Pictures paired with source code
- - -

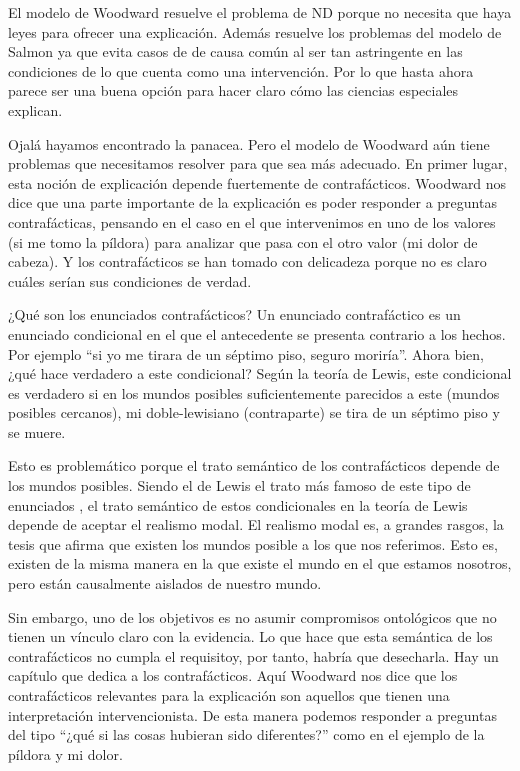 El modelo de Woodward resuelve el problema de ND porque no necesita que haya leyes para ofrecer una explicación. Además resuelve los problemas del modelo de Salmon ya que evita casos de de causa común al ser tan astringente en las condiciones de lo que cuenta como una intervención. Por lo que hasta ahora parece ser una buena opción para hacer claro cómo las ciencias especiales explican.

Ojalá hayamos encontrado la panacea. Pero el modelo de Woodward aún tiene problemas que necesitamos resolver para que sea más adecuado. En primer lugar, esta noción de explicación depende fuertemente de contrafácticos. Woodward nos dice que una parte importante de la explicación es poder responder a preguntas contrafácticas, pensando en el caso en el que intervenimos en uno de los valores (si me tomo la píldora) para analizar que pasa con el otro valor (mi dolor de cabeza). Y los contrafácticos se han tomado con delicadeza porque no es claro cuáles serían sus condiciones de verdad.

¿Qué son los enunciados contrafácticos? Un enunciado contrafáctico es un enunciado condicional en el que el antecedente se presenta contrario a los hechos. Por ejemplo ``si yo me tirara de un séptimo piso, seguro moriría''. Ahora bien, ¿qué hace verdadero a este condicional? Según la teoría de Lewis, este condicional es verdadero si en los mundos posibles suficientemente parecidos a este (mundos posibles cercanos), mi doble-lewisiano (contraparte) se tira de un séptimo piso y se muere.

Esto es problemático porque el trato semántico de los contrafácticos depende de los mundos posibles. Siendo el de Lewis el trato más famoso de este tipo de enunciados \citeyear{Lewis1973}, el trato semántico de estos condicionales en la teoría de Lewis depende de aceptar el realismo modal. El realismo modal es, a grandes rasgos, la tesis que afirma que existen los mundos posible a los que nos referimos. Esto es, existen de la misma manera en la que existe el mundo en el que estamos nosotros, pero están causalmente aislados de nuestro mundo.

Sin embargo, uno de los objetivos es no asumir compromisos ontológicos que no tienen un vínculo claro con la evidencia. Lo que hace que esta semántica de los contrafácticos no cumpla el requisitoy, por tanto, habría que desecharla. Hay un capítulo que \cite[cap. 5]{Woodward2003} dedica a los contrafácticos. Aquí Woodward nos dice que los contrafácticos relevantes para la explicación son aquellos que tienen una interpretación intervencionista. De esta manera podemos responder a preguntas del tipo ``¿qué si las cosas hubieran sido diferentes?'' como en el ejemplo de la píldora y mi dolor.

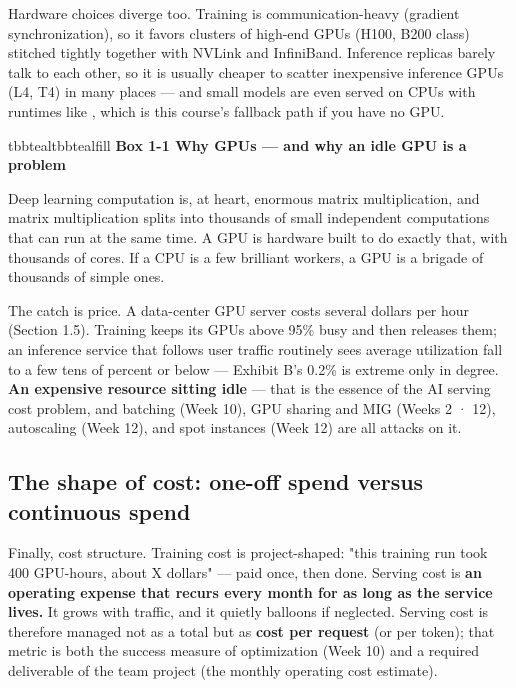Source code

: Hardware choices diverge too. Training is communication-heavy (gradient synchronization), so it favors clusters of high-end GPUs (H100, B200 class) stitched tightly together with NVLink and InfiniBand. Inference replicas barely talk to each other, so it is usually cheaper to scatter inexpensive inference GPUs (L4, T4) in many places — and small models are even served on CPUs with runtimes like , which is this course's fallback path if you have no GPU.

\begin{calloutbox}{tbbteal}{tbbtealfill}
{\normalsize\bfseries\color{tbbx115E59}Box 1-1  Why GPUs — and why an idle GPU is a problem}\par\vspace{3pt}
Deep learning computation is, at heart, enormous matrix multiplication, and matrix multiplication splits into thousands of small independent computations that can run at the same time. A GPU is hardware built to do exactly that, with thousands of cores. If a CPU is a few brilliant workers, a GPU is a brigade of thousands of simple ones.

The catch is price. A data-center GPU server costs several dollars per hour (Section 1.5). Training keeps its GPUs above 95\% busy and then releases them; an inference service that follows user traffic routinely sees average utilization fall to a few tens of percent or below — Exhibit B's 0.2\% is extreme only in degree. \textbf{An expensive resource sitting idle} — that is the essence of the AI serving cost problem, and batching (Week 10), GPU sharing and MIG (Weeks 2 · 12), autoscaling (Week 12), and spot instances (Week 12) are all attacks on it.
\end{calloutbox}

\vspace{3.0pt}

\subsection*{The shape of cost: one-off spend versus continuous spend}

Finally, cost structure. Training cost is project-shaped: "this training run took 400 GPU-hours, about X dollars" — paid once, then done. Serving cost is \textbf{an operating expense that recurs every month for as long as the service lives.} It grows with traffic, and it quietly balloons if neglected. Serving cost is therefore managed not as a total but as \textbf{cost per request} (or per token); that metric is both the success measure of optimization (Week 10) and a required deliverable of the team project (the monthly operating cost estimate).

- - -

_Exercise objective_.
Of the lines above, extract only those from the line with "have no GPU." to the line with "why an idle", both included, exactly as written.

_Answer space_.
: Hardware choices diverge too. Training is communication-heavy (gradient synchronization), so it favors clusters of high-end GPUs (H100, B200 class) stitched tightly together with NVLink and InfiniBand. Inference replicas barely talk to each other, so it is usually cheaper to scatter inexpensive inference GPUs (L4, T4) in many places — and small models are even served on CPUs with runtimes like , which is this course's fallback path if you have no GPU.

\begin{calloutbox}{tbbteal}{tbbtealfill}
{\normalsize\bfseries\color{tbbx115E59}Box 1-1  Why GPUs — and why an idle GPU is a problem}\par\vspace{3pt}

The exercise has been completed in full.